Dow Jones Explodes as Biggest Rally in Eight Months Sends Ticker Through the Ceiling
Are you tired of winning yet?
Look no further than the stock market to see how the economic policies put in place by President Donald Trump are benefiting American workers and employers.
The Dow Jones Industrial Average surged more than 600 points Wednesday following remarks from Federal Reserve Chairman Jerome Powell suggesting a possible pause in interest rate hikes next year.
The comments are in contrast to early last month, when Powell suggested more increases in interest rates were needed. Those comments sent the stock market from its all-time high in early October into a month-long downturn in which the Dow shed roughly 4,000 points amid fears that rising interest rates would slow the economy.
But during a speech Wednesday at the Economic Club of New York, Powell said benchmark interest rates are now close to neutral, suggesting that a significant increase in rates is no longer necessary to prevent the economy from overheating.
“Interest rates are still low by historical standards, and they remain just below the broad range of estimates of the level that would be neutral for the economy — that is, neither speeding up nor slowing down growth,” Powell said.
Stocks immediately began to surge after Powell’s comments, propelling the market to its biggest one-day gain since late March.
Dow Jones jumps after Fed chair Jerome Powell reaffirms solid economic outlook and says that rates are “just below” neutral https://t.co/z6rOBu8HXI pic.twitter.com/6kK9X9N7aC
— Bloomberg (@business) November 28, 2018
The surge extended beyond the Dow. The Nasdaq Composite jumped nearly 3 percent and the S&P 500 surged 2.3 percent.
As much as those on the left love to criticize the president whenever the stock market goes through some of its downturns, the market is in good shape. In fact, the Dow is up nearly 28 percent since his inauguration in 2017.
Even liberals who have money in 401k plans have to be happy about that — not that they’ll ever admit it.
It appears policies that put America first, grow the economy and bring back jobs have a positive impact on the nation financially.
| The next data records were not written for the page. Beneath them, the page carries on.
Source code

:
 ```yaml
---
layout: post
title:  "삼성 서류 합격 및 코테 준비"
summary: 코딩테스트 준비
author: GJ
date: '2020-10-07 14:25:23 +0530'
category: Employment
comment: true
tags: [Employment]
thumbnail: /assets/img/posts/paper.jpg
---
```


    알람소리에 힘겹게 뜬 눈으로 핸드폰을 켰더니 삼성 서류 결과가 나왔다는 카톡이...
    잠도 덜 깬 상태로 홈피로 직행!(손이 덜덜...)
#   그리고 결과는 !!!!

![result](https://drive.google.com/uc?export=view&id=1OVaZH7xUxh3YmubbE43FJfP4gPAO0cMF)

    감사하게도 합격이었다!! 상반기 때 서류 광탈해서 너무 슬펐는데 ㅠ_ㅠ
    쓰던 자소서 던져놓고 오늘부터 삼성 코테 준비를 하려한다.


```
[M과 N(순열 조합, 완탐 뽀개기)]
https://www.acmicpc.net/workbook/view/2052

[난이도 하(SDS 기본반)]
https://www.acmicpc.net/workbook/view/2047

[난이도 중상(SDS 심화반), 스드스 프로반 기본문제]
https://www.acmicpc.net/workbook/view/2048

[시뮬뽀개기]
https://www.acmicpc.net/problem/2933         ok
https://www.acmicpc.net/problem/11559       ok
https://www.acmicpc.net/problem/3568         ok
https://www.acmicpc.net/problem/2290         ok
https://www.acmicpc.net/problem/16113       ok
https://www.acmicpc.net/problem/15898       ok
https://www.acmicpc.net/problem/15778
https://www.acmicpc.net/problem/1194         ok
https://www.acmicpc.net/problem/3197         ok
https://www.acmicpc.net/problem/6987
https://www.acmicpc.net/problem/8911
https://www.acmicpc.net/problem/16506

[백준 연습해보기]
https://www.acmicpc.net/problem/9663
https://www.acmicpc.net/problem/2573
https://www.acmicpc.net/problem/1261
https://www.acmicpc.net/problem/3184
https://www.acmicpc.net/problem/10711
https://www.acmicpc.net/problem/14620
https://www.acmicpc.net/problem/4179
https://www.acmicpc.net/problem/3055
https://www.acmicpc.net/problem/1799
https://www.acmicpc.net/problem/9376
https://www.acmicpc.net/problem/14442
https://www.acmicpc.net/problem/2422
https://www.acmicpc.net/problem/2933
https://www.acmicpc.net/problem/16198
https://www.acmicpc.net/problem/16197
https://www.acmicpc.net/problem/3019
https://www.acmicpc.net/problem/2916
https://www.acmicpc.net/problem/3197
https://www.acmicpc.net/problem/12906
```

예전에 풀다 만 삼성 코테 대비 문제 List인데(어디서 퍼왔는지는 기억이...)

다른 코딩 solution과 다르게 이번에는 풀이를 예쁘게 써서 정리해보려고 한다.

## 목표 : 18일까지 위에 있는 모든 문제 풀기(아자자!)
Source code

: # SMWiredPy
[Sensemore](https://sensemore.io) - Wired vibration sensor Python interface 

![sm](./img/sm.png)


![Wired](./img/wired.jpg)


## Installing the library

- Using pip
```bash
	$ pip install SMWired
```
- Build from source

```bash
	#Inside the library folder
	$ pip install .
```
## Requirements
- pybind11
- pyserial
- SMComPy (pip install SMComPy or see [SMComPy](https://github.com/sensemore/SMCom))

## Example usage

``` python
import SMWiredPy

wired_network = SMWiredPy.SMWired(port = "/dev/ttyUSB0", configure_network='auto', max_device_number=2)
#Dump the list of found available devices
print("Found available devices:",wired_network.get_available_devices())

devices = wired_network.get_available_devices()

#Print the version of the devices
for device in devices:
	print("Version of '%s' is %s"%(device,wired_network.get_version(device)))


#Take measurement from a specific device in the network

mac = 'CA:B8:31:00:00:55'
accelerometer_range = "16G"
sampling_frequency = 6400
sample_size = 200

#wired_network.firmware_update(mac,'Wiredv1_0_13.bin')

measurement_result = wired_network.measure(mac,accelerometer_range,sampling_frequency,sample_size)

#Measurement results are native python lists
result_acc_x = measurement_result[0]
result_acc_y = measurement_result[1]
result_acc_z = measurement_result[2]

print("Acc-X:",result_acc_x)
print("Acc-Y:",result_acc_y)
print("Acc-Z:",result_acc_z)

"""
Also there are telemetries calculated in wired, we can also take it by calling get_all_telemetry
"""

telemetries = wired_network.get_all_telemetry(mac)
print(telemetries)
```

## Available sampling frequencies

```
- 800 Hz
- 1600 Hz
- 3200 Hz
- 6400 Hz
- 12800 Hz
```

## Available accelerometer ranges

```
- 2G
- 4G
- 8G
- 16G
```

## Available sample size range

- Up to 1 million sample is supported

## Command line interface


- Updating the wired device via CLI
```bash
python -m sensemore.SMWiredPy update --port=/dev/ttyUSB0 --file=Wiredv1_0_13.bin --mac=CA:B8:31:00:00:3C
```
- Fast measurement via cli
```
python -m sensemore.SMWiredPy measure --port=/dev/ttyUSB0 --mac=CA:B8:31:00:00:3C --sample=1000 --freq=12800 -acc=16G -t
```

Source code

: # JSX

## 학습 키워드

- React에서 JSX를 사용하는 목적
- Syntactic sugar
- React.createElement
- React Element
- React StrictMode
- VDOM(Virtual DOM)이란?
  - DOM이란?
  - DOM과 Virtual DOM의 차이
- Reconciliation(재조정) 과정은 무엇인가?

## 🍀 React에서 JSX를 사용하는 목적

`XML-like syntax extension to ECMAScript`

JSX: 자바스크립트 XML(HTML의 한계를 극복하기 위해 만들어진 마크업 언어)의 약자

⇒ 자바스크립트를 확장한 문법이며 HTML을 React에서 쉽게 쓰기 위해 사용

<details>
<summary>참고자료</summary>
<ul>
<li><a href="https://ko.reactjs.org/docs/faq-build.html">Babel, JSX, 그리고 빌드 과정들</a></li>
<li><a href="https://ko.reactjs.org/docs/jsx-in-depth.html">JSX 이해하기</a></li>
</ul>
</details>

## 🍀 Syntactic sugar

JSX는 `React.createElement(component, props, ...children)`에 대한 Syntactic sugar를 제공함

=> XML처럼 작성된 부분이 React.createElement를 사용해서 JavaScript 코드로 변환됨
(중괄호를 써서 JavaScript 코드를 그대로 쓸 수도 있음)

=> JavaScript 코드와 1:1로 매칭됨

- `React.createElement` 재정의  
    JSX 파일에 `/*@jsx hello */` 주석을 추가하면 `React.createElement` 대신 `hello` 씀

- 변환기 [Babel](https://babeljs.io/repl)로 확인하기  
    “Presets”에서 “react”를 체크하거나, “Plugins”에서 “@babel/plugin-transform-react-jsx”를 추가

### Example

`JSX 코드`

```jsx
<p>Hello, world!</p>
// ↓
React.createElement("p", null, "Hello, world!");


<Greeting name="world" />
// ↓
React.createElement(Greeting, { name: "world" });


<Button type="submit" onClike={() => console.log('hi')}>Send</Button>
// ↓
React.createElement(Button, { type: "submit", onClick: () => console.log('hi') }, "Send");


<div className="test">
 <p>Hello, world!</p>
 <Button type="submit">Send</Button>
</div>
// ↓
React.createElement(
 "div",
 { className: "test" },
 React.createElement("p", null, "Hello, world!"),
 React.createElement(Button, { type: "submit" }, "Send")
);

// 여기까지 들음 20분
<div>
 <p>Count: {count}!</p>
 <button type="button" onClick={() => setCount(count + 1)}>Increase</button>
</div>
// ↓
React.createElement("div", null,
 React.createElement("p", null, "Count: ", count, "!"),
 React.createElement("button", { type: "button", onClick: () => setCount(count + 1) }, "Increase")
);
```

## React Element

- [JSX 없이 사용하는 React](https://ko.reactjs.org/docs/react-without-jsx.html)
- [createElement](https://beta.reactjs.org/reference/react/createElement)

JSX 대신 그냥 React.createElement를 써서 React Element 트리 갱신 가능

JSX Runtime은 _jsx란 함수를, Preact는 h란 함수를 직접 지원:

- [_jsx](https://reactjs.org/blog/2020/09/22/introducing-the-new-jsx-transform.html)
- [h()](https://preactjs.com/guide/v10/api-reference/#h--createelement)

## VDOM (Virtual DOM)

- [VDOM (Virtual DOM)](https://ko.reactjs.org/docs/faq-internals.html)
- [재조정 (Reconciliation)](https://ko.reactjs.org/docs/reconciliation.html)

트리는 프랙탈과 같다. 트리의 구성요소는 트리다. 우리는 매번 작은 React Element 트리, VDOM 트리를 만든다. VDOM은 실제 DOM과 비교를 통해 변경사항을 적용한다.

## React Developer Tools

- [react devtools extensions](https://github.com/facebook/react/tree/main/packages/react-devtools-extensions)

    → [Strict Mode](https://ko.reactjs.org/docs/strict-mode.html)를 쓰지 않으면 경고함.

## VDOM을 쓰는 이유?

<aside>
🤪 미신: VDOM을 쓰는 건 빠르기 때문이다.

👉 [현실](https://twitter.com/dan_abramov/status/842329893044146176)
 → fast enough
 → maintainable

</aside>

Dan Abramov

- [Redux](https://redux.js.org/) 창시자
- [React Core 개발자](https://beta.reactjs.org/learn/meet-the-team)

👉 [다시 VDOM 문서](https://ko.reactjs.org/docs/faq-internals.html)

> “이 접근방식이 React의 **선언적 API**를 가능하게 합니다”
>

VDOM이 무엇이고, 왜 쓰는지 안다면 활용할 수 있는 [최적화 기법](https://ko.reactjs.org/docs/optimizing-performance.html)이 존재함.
Once again: Trump right, left wrong.
With interest rates likely to hold steady and any uncertainty from what the market perceived after the midterm elections behind it, analysts believe the market should avoid any major swings the rest of the year.
“There will be noise going into year-end, but I think we’ll end the year with a moderate message on the Fed and a moderate message on trade,” Tom Martin, senior portfolio manager at Globalt, told CNBC.
Investors will be watching this week’s G20 summit in Argentina, especially in the light of the expected finalization of the U.S.-Mexico-Canada trade deal and the efforts to ease the current trade war with China.
White House economic adviser Larry Kudlow has said talks with China have resumed “at all levels” in advance of the summit.
Kudlow has said that Beijing needs to “do more” in regards to “addressing U.S. concerns.” However, he also said there is a willingness on Trump’s part to work with China on creating a favorable deal for both countries.
Resolving things with China would not only help America economically, but it would also likely spark yet another surge in the stock market.
Is anyone tired of winning yet?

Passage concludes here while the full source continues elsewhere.